Reminded by Marsha reading Hofstadter’s “I Am A Strange Loop“, that I never did record the Tabletop (or Theatre of Operations) metaphor for creative analogy … that is analogies that actually create things, things as interesting as humans and minds.

I mentioned it twice here and here referring to Hofstadter’s “Fluid Concepts and Creative Analogies“, and I know I’ve demonstrated the Tabletop exercise in real life, but I’ve never recorded a description of it.

Scenario : Now is a point in time … everything you know up to that point. You have a decision to make – now. Your available options are laid out in front of you (on the Tabletop). Your decision is in reponse to the last action of the party you are in debate / dialogue / negotiation with. What next ?

The original point of the exercise was in fact to do with how humans created concepts as part of thought processes. However, it’s pretty much a model of any life decision, for any individual or organization … the question being, what next action is the best choice. The core point is that the “available options” laid out on the Tabletop in front of you are NOT all you will consider, even if they are the only available options in a purely practical – pre-defined rules of the game – sense. Your thinking process will invent relationships and analogies that exist in conceptual levels removed from the Tabletop itself, before making your choice. Your real theatre of operations is much greater than the Tabletop and most of it is invented in your head – created.

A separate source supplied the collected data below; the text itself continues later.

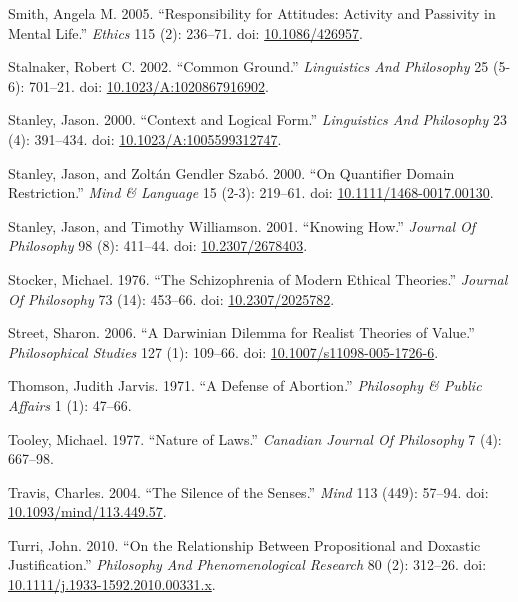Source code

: \documentclass[
  10pt,
  letterpaper,
  DIV=11,
  numbers=noendperiod,
  twoside]{scrartcl}
\newlength{\cslhangindent}
\newenvironment{CSLReferences}[2] %
 {\begin{list}{}{%
  \setlength{\itemindent}{0pt}
  \setlength{\leftmargin}{0pt}
  \setlength{\parsep}{0pt}
  \ifodd #1
   \setlength{\leftmargin}{\cslhangindent}
   \setlength{\itemindent}{-1\cslhangindent}
  \fi
  \setlength{\itemsep}{#2\baselineskip}}}
 {\end{list}}
\begin{document}
\begin{CSLReferences}{1}{0}
Smith, Angela M. 2005. {``Responsibility for Attitudes: Activity and
Passivity in Mental Life.''} \emph{Ethics} 115 (2): 236--71. doi:
\href{https://doi.org/10.1086/426957}{10.1086/426957}.

Stalnaker, Robert C. 2002. {``Common Ground.''} \emph{Linguistics And
Philosophy} 25 (5-6): 701--21. doi:
\href{https://doi.org/10.1023/A:1020867916902}{10.1023/A:1020867916902}.

Stanley, Jason. 2000. {``Context and Logical Form.''} \emph{Linguistics
And Philosophy} 23 (4): 391--434. doi:
\href{https://doi.org/10.1023/A:1005599312747}{10.1023/A:1005599312747}.

Stanley, Jason, and Zoltán Gendler Szabó. 2000. {``On Quantifier Domain
Restriction.''} \emph{Mind \& Language} 15 (2-3): 219--61. doi:
\href{https://doi.org/10.1111/1468-0017.00130}{10.1111/1468-0017.00130}.

Stanley, Jason, and Timothy Williamson. 2001. {``Knowing How.''}
\emph{Journal Of Philosophy} 98 (8): 411--44. doi:
\href{https://doi.org/10.2307/2678403}{10.2307/2678403}.

Stocker, Michael. 1976. {``The Schizophrenia of Modern Ethical
Theories.''} \emph{Journal Of Philosophy} 73 (14): 453--66. doi:
\href{https://doi.org/10.2307/2025782}{10.2307/2025782}.

Street, Sharon. 2006. {``A Darwinian Dilemma for Realist Theories of
Value.''} \emph{Philosophical Studies} 127 (1): 109--66. doi:
\href{https://doi.org/10.1007/s11098-005-1726-6}{10.1007/s11098-005-1726-6}.

Thomson, Judith Jarvis. 1971. {``A Defense of Abortion.''}
\emph{Philosophy \& Public Affairs} 1 (1): 47--66.

Tooley, Michael. 1977. {``Nature of Laws.''} \emph{Canadian Journal Of
Philosophy} 7 (4): 667--98.

Travis, Charles. 2004. {``The Silence of the Senses.''} \emph{Mind} 113
(449): 57--94. doi:
\href{https://doi.org/10.1093/mind/113.449.57}{10.1093/mind/113.449.57}.

Turri, John. 2010. {``On the Relationship Between Propositional and
Doxastic Justification.''} \emph{Philosophy And Phenomenological
Research} 80 (2): 312--26. doi:
\href{https://doi.org/10.1111/j.1933-1592.2010.00331.x}{10.1111/j.1933-1592.2010.00331.x}.


\end{CSLReferences}
\end{document}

The example starts, as befits a Tabletop, with random cutlery and crockery, eating utensils chosen in turn by two people sitting across the table from each other. You choose a knife, I choose a knife / the same knife /  a fork / what ? Same object, same kind, same relation, same what ? Same by some created analogy, and you’re off … infinite levels of creativity. (In Fluid Analogies, these series of what-nexts start with simple number, letter, symbol, word, quine-series ad-infinitum.) The creative question concerns which next choice is “best“.